**Information provided:**
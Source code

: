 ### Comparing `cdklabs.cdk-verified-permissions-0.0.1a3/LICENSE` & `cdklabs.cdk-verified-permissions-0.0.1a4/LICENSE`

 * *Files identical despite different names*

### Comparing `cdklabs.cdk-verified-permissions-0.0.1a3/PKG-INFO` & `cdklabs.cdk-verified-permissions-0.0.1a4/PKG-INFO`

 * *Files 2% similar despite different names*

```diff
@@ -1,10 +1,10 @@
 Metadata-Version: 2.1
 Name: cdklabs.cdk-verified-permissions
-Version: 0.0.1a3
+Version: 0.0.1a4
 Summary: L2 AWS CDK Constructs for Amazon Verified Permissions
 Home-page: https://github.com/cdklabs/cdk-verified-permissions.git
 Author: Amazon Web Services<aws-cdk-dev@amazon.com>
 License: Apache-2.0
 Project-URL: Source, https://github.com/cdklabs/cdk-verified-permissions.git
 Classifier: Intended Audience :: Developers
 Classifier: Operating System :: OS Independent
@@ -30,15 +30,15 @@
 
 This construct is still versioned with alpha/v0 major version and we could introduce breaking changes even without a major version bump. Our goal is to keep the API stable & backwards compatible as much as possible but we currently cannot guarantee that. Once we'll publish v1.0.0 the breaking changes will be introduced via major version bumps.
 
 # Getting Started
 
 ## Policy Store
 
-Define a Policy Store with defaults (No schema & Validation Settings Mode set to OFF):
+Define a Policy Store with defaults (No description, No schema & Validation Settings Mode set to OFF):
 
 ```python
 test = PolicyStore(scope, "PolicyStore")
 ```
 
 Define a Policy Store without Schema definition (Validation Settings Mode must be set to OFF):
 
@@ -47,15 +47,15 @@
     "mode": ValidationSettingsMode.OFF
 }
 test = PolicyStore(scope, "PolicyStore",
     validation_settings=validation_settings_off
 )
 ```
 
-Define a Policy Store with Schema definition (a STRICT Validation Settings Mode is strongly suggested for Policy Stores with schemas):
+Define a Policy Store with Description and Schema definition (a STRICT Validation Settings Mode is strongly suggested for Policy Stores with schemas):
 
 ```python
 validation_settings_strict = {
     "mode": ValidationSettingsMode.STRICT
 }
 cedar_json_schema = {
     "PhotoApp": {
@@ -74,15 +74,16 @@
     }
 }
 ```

* * *

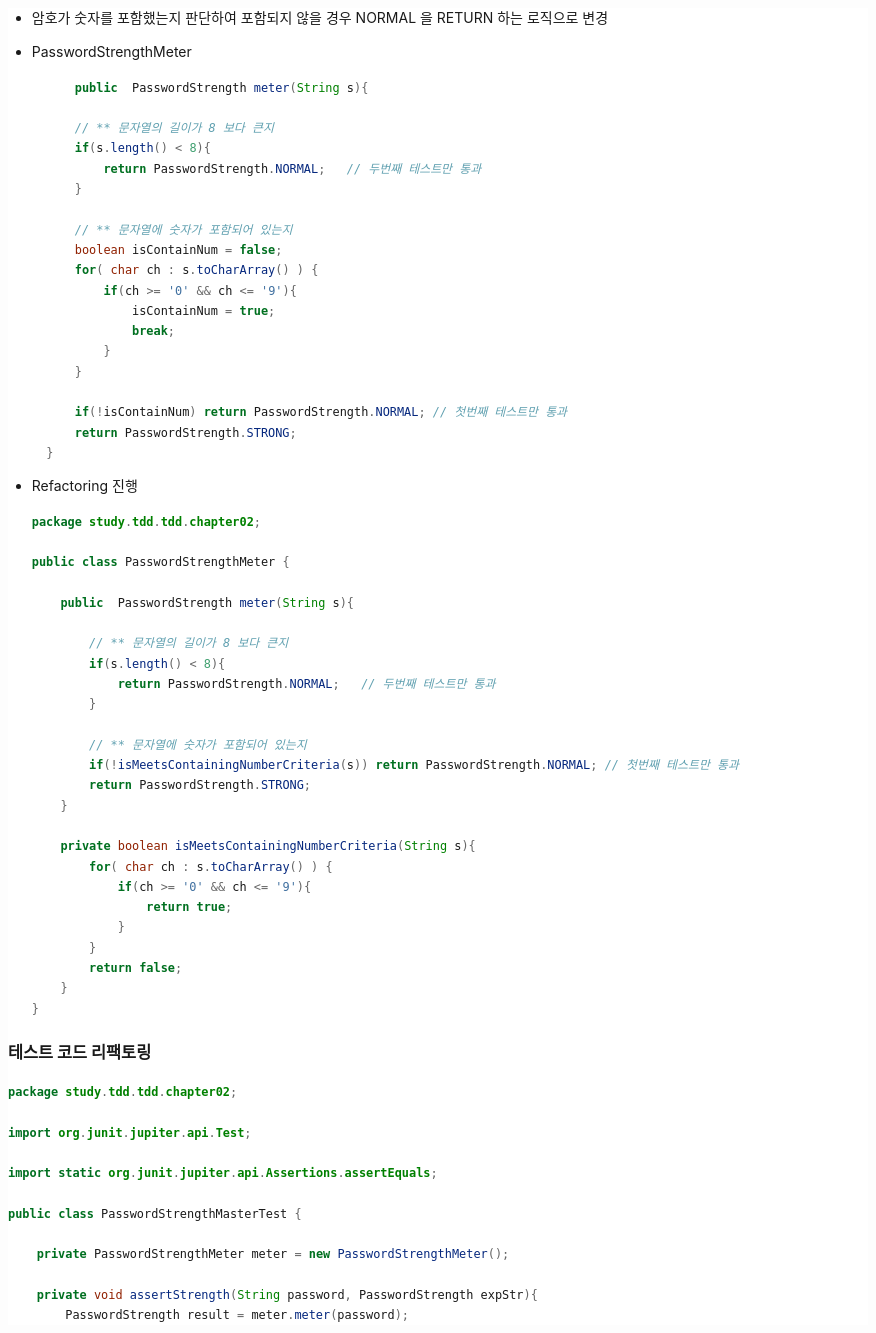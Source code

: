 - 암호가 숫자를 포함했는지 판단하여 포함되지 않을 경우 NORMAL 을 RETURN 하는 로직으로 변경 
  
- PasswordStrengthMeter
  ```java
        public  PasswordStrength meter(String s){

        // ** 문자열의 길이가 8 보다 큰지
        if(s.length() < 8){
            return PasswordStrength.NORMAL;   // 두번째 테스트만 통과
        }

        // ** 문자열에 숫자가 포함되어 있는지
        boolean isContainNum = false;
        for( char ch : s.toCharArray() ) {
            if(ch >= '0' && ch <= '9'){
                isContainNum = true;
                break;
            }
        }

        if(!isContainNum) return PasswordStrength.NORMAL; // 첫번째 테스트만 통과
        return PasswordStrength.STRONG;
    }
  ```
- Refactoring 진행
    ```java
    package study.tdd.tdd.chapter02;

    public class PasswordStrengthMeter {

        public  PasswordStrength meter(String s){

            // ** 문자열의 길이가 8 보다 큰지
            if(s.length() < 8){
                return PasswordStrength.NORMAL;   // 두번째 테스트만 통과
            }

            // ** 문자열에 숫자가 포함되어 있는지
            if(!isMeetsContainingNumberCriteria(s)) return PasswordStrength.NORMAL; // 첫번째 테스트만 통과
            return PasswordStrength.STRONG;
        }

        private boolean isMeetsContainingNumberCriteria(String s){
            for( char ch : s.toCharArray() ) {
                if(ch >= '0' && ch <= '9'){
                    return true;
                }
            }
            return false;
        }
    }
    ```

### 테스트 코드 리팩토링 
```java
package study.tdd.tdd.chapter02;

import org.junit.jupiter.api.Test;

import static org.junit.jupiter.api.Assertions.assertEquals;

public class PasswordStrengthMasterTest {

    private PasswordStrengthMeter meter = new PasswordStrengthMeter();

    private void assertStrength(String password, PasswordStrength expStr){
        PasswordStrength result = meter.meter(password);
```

**Aim of the task:** Among the lines above, which ones include the word "ValidationSettingsMode"? Copy them.

**Exercise result:**
     "mode": ValidationSettingsMode.OFF
     "mode": ValidationSettingsMode.STRICT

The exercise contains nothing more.